— GIVEN DATA —
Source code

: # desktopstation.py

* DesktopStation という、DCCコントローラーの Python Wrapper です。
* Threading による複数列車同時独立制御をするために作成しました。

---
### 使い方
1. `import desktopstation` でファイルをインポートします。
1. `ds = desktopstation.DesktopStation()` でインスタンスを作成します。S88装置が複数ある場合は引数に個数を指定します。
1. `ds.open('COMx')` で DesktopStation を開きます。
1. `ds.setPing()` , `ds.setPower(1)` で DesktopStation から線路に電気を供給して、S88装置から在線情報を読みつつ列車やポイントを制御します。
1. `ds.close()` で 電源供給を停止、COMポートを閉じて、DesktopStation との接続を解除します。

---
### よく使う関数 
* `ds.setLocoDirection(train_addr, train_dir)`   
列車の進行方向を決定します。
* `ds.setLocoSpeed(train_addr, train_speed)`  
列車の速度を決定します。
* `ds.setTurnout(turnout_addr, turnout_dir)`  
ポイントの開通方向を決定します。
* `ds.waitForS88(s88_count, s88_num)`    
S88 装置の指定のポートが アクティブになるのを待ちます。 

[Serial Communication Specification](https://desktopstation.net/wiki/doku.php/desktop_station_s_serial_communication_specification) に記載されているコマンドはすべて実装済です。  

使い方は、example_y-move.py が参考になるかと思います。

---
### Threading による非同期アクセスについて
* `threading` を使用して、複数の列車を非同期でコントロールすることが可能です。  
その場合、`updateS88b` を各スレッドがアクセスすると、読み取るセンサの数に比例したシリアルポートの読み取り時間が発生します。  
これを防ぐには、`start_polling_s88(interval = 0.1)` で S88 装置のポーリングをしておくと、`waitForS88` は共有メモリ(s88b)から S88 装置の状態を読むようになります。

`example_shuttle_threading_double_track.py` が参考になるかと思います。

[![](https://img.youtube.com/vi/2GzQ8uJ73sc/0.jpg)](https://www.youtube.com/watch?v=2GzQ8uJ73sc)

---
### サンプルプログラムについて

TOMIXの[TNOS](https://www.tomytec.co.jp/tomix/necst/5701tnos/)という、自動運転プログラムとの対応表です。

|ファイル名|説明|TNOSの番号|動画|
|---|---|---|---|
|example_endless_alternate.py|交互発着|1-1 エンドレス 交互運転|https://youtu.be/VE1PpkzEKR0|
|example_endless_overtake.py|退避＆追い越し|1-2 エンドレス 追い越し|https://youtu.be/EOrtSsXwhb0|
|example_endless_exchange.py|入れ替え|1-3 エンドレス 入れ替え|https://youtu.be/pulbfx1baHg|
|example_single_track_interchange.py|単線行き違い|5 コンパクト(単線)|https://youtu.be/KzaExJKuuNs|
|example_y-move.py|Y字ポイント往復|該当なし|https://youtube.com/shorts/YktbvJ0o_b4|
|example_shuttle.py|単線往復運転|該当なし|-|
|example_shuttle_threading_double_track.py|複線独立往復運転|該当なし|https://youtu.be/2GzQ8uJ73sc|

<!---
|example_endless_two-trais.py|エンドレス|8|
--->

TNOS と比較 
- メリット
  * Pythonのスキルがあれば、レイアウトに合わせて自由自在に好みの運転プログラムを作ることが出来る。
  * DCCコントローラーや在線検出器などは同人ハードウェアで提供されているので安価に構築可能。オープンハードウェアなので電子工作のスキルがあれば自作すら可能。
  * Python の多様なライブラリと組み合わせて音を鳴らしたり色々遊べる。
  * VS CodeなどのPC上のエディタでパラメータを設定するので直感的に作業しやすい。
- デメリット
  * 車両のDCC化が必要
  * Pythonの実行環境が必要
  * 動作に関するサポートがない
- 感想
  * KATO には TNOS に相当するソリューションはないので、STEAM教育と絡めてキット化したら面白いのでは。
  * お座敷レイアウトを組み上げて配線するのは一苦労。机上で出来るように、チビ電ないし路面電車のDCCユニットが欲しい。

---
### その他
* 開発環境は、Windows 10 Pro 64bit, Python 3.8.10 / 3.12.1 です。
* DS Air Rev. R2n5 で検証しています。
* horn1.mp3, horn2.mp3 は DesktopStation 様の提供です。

— TASK PROMPT —
Print out the whole of the material above exactly as it stands.

— EXERCISE SOLUTION —
Source code

: # desktopstation.py

* DesktopStation という、DCCコントローラーの Python Wrapper です。
* Threading による複数列車同時独立制御をするために作成しました。

---
### 使い方
1. `import desktopstation` でファイルをインポートします。
1. `ds = desktopstation.DesktopStation()` でインスタンスを作成します。S88装置が複数ある場合は引数に個数を指定します。
1. `ds.open('COMx')` で DesktopStation を開きます。
1. `ds.setPing()` , `ds.setPower(1)` で DesktopStation から線路に電気を供給して、S88装置から在線情報を読みつつ列車やポイントを制御します。
1. `ds.close()` で 電源供給を停止、COMポートを閉じて、DesktopStation との接続を解除します。

---
### よく使う関数 
* `ds.setLocoDirection(train_addr, train_dir)`   
列車の進行方向を決定します。
* `ds.setLocoSpeed(train_addr, train_speed)`  
列車の速度を決定します。
* `ds.setTurnout(turnout_addr, turnout_dir)`  
ポイントの開通方向を決定します。
* `ds.waitForS88(s88_count, s88_num)`    
S88 装置の指定のポートが アクティブになるのを待ちます。 

[Serial Communication Specification](https://desktopstation.net/wiki/doku.php/desktop_station_s_serial_communication_specification) に記載されているコマンドはすべて実装済です。  

使い方は、example_y-move.py が参考になるかと思います。

---
### Threading による非同期アクセスについて
* `threading` を使用して、複数の列車を非同期でコントロールすることが可能です。  
その場合、`updateS88b` を各スレッドがアクセスすると、読み取るセンサの数に比例したシリアルポートの読み取り時間が発生します。  
これを防ぐには、`start_polling_s88(interval = 0.1)` で S88 装置のポーリングをしておくと、`waitForS88` は共有メモリ(s88b)から S88 装置の状態を読むようになります。

`example_shuttle_threading_double_track.py` が参考になるかと思います。

[![](https://img.youtube.com/vi/2GzQ8uJ73sc/0.jpg)](https://www.youtube.com/watch?v=2GzQ8uJ73sc)

---
### サンプルプログラムについて

TOMIXの[TNOS](https://www.tomytec.co.jp/tomix/necst/5701tnos/)という、自動運転プログラムとの対応表です。

|ファイル名|説明|TNOSの番号|動画|
|---|---|---|---|
|example_endless_alternate.py|交互発着|1-1 エンドレス 交互運転|https://youtu.be/VE1PpkzEKR0|
|example_endless_overtake.py|退避＆追い越し|1-2 エンドレス 追い越し|https://youtu.be/EOrtSsXwhb0|
|example_endless_exchange.py|入れ替え|1-3 エンドレス 入れ替え|https://youtu.be/pulbfx1baHg|
|example_single_track_interchange.py|単線行き違い|5 コンパクト(単線)|https://youtu.be/KzaExJKuuNs|
|example_y-move.py|Y字ポイント往復|該当なし|https://youtube.com/shorts/YktbvJ0o_b4|
|example_shuttle.py|単線往復運転|該当なし|-|
|example_shuttle_threading_double_track.py|複線独立往復運転|該当なし|https://youtu.be/2GzQ8uJ73sc|

<!---
|example_endless_two-trais.py|エンドレス|8|
--->

TNOS と比較 
- メリット
  * Pythonのスキルがあれば、レイアウトに合わせて自由自在に好みの運転プログラムを作ることが出来る。
  * DCCコントローラーや在線検出器などは同人ハードウェアで提供されているので安価に構築可能。オープンハードウェアなので電子工作のスキルがあれば自作すら可能。
  * Python の多様なライブラリと組み合わせて音を鳴らしたり色々遊べる。
  * VS CodeなどのPC上のエディタでパラメータを設定するので直感的に作業しやすい。
- デメリット
  * 車両のDCC化が必要
  * Pythonの実行環境が必要
  * 動作に関するサポートがない
- 感想
  * KATO には TNOS に相当するソリューションはないので、STEAM教育と絡めてキット化したら面白いのでは。
  * お座敷レイアウトを組み上げて配線するのは一苦労。机上で出来るように、チビ電ないし路面電車のDCCユニットが欲しい。

---
### その他
* 開発環境は、Windows 10 Pro 64bit, Python 3.8.10 / 3.12.1 です。
* DS Air Rev. R2n5 で検証しています。
* horn1.mp3, horn2.mp3 は DesktopStation 様の提供です。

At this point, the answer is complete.